The internet already existed in 93. And was available to the public. At least in the Netherlands, but I'm pretty sure in most of the first world and I know it was too in Brazil, so,... probably also in the USA.

Internet explorer wasn't the first browser. In 93 Netscape already existed.



I fail to see why this is so important, but perhaps I'm too old for it. I was born in 1970, the same year that most webservers consider the year 0.So I actually remember life before the internet.

How exact are these generations anyway?

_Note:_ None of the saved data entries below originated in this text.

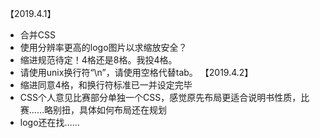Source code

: 【2019.4.1】
- 合并CSS
- 使用分辨率更高的logo图片以求缩放安全？
- 缩进规范待定！4格还是8格。我投4格。
- 请使用unix换行符“\n”，请使用空格代替tab。
【2019.4.2】
- 缩进同意4格，和换行符标准已一并设定完毕
- CSS个人意见比赛部分单独一个CSS，感觉原先布局更适合说明书性质，比赛……略别扭，具体如何布局还在规划
- logo还在找……
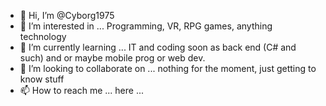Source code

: - 👋 Hi, I’m @Cyborg1975
- 👀 I’m interested in ...  Programming, VR, RPG games, anything technology
- 🌱 I’m currently learning ... IT and coding soon as back end (C# and such) and or maybe mobile prog or web dev.
- 💞️ I’m looking to collaborate on ... nothing for the moment, just getting to know stuff
- 📫 How to reach me ... here ... 

<!---
Cyborg1975/Cyborg1975 is a ✨ special ✨ repository because its `README.md` (this file) appears on your GitHub profile.
You can click the Preview link to take a look at your changes.
--->

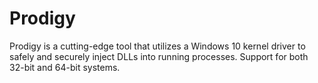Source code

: # Prodigy
Prodigy is a cutting-edge tool that utilizes a Windows 10 kernel driver to safely and securely inject DLLs into running processes. Support for both 32-bit and 64-bit systems.
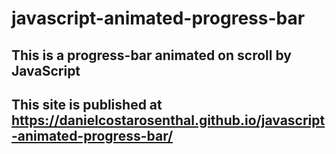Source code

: # javascript-animated-progress-bar

## This is a progress-bar animated on scroll by JavaScript

## This site is published at https://danielcostarosenthal.github.io/javascript-animated-progress-bar/
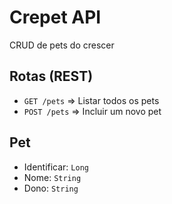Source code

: # Crepet API
CRUD de pets do crescer

## Rotas (REST)
- `GET /pets` => Listar todos os pets
- `POST /pets` => Incluir um novo pet

## Pet
- Identificar: `Long`
- Nome: `String`
- Dono: `String`

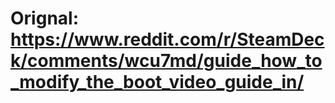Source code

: 
# Orignal: https://www.reddit.com/r/SteamDeck/comments/wcu7md/guide_how_to_modify_the_boot_video_guide_in/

It's a specific date and time that splits generations?


----------



## MisterPerfect

BlueLeaves95 said:


> I agree with you...at any rate, people born in the 70s shouldn't be grouped with people born in the 90s...they are clearly a different generation (Gen X).
> 
> Agreed Gen Z's beginning should definitely be later, though 2000 may be a little late. I'd say around the 1997/1998 or 1998/1999 class...(for reasons I've already mentioned, people born from then on are unlikely to remember the 90s, the millennium and 9/11). However, that is just the beginning of Z, I don't think the true core Gen Z starts until people born in the mid 00s...
> 
> Anyway I don't think early 1995-early 1997 is Z. I consider us the last of Y...
> 
> Btw in terms of what you said about 90s culture comparing to 80s, I'm curious to know how do you mean that? I guess you were a 90s kid growing up? I can remember the last years of the 90s little bits of 97, some 98 and mostly 99, but not that well (just from the latter half of 99 on is a lot more clear, also, I don't consider that time core 90s at all anymore)... Anyway, I can't compare them to the 80s as obviously I wasn't even born then. So how do you mean that? In terms of life/culture still being a lot less digital? Or the culture itself? (Personally I can't remember any 90s stuff that had 80s influences, but that's because I can only remember the end of the decade which was already a lot more millennial/beginning of 00s influenced...)

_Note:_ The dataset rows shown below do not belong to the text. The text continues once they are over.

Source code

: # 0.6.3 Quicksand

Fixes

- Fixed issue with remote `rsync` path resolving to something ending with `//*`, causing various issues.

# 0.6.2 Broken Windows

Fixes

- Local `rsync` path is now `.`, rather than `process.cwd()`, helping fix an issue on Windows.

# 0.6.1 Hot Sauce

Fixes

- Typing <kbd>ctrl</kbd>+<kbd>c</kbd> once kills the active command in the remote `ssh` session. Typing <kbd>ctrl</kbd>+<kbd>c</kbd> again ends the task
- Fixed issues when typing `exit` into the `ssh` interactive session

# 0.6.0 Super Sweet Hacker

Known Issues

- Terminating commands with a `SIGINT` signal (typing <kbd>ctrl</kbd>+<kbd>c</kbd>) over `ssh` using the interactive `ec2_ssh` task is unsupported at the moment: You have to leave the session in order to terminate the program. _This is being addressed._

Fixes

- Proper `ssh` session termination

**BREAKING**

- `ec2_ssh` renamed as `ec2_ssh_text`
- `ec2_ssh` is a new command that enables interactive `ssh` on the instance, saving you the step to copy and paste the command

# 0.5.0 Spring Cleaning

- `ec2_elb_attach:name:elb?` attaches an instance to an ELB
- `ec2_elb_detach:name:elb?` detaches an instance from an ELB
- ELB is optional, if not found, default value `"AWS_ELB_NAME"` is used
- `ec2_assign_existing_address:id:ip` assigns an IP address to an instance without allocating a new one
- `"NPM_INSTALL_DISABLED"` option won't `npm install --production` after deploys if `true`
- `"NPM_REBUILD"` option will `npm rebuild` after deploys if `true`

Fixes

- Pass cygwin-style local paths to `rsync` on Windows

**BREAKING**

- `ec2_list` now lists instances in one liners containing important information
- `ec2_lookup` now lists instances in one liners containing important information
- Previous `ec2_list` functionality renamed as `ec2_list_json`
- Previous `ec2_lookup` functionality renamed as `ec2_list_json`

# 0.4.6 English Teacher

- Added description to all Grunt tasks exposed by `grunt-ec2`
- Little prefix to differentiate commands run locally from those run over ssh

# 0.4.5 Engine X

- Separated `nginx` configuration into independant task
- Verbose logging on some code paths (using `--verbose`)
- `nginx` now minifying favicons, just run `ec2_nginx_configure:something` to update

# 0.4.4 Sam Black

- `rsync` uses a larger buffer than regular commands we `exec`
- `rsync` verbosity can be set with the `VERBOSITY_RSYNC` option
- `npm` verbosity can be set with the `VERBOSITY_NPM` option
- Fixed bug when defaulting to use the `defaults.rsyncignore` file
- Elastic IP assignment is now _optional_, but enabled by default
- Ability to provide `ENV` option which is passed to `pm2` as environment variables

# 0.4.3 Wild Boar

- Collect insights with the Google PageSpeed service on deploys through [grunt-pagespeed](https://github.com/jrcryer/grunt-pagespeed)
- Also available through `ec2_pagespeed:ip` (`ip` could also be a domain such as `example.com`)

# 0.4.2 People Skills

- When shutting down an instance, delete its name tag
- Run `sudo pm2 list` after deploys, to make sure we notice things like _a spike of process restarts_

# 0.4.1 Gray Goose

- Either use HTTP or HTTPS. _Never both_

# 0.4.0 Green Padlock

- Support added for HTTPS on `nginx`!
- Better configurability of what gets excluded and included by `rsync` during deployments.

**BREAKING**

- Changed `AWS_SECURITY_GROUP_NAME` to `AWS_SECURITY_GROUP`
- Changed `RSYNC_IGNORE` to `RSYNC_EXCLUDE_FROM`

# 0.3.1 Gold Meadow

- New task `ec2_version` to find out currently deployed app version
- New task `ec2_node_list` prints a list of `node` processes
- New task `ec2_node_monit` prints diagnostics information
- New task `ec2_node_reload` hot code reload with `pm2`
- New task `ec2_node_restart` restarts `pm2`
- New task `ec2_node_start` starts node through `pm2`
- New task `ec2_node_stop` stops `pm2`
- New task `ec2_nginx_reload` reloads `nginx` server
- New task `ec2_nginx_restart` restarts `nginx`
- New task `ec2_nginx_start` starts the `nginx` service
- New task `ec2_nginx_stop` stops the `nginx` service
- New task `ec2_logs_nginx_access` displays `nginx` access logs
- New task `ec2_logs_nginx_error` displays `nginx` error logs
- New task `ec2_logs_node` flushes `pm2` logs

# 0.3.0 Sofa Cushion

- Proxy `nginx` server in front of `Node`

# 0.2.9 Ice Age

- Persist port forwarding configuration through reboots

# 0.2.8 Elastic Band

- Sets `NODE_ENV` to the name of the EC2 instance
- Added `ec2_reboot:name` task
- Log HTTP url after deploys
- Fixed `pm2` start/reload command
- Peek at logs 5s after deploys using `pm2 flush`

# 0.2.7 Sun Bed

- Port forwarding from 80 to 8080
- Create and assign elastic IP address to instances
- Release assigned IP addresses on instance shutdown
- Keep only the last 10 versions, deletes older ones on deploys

You might notice there was celebrity popular in the 80s were popular for the 80-90s, and while they were still very popular after that were most relevant in those years. Also there was also themes that transferred over to early 90s as well. As well as that early 90s did seem to have a post 80s feel to it and seem very influenced by a lot of the stuff that happened in the 80s. Most kids from the 90s also can probably name a few celebrities or things that were huge in the 80s even though they did not grow up than. So the 80-90 actually can connect a lot of children with mom and dad on some level.


----------



## BlueLeaves95

LittleDicky said:


> You might notice there was celebrity popular in the 80s were popular for the 80-90s, and while they were still very popular after that were most relevant in those years. Also there was also themes that transferred over to early 90s as well. As well as that early 90s did seem to have a post 80s feel to it and seem very influenced by a lot of the stuff that happened in the 80s. Most kids from the 90s also can probably name a few celebrities or things that were huge in the 80s even though they did not grow up than. So the 80-90 actually can connect a lot of children with mom and dad on some level.


Ah I see what you mean, nice to know. It would have been cool to have been a few years older and have if only from a kid's perspective have experienced that 80s influenced time, I think. 

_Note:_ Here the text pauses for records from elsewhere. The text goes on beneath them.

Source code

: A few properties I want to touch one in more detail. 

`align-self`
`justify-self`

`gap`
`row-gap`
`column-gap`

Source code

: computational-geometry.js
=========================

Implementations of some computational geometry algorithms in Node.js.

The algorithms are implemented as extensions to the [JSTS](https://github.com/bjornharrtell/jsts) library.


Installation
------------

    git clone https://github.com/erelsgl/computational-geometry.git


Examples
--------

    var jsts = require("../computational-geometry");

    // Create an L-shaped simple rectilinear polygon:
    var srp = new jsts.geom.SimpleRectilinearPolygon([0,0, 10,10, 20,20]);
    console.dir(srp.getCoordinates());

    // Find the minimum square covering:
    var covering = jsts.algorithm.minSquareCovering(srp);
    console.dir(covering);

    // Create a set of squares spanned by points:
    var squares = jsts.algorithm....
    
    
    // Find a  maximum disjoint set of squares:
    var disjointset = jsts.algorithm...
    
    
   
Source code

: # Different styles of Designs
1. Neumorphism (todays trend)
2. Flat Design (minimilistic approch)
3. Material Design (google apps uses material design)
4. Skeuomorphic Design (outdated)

My parents (they are late Baby Boomers born in the early 60s aka Generation Jones) always talk about the 80s as the time when they were young in their twenties haha. It seems to have been a quite different, but interesting time. 

I also like really like the music from around that time (late 80s-early/mid 90s). Though early 00s will always also be nice and nostalgic for me too, however late 80s/early 90s in particular seems very real and raw (maybe because it was before the introduction of autotune haha). But also just the dominant genres of that time, the rock, grunge and rap music from back then in this time period, seems very good to me and I really like a lot of it.


----------



## BlueLeaves95

What do you think of this? @mgq96 @OcarinaFan96 @oreocheesecake


----------



## mqg96

BlueLeaves95 said:


> What do you think of this? @mgq96 @OcarinaFan96 @oreocheesecake


and guess what... as of 2015, Generation Z is definitely everybody high school aged and younger now. Generation Z starts entering the workforce in 2017, guess who graduates college that year? 1995 born's. Yeah, our opinions on this website isn't changing what the businesses are saying.


----------



## BlueLeaves95

mqg96 said:


> and guess what... as of 2015, Generation Z is definitely everybody high school aged and younger now. Generation Z starts entering the workforce in 2017, guess who graduates college that year? 1995 born's. Yeah, our opinions on this website isn't changing what the businesses are saying.


Yeah, guess so. 
Oh well, at least we can consider ourselves the "elders" of this generation, then.


----------



## IAmBored

I don't have a smartphone. I don't think I need it.


----------



## BlueLeaves95

IAmBored said:


> I don't have a smartphone. I don't think I need it.


Good for you! 
I didn't have a smartphone until starting college, either. 
While I am somewhat used to it by now, I still don't see the absolute necessity and could definitely do without it again.


----------



## California Kid

BlueLeaves95 said:


> Yeah, guess so.
> Oh well, at least we can consider ourselves the "elders" of this generation, then.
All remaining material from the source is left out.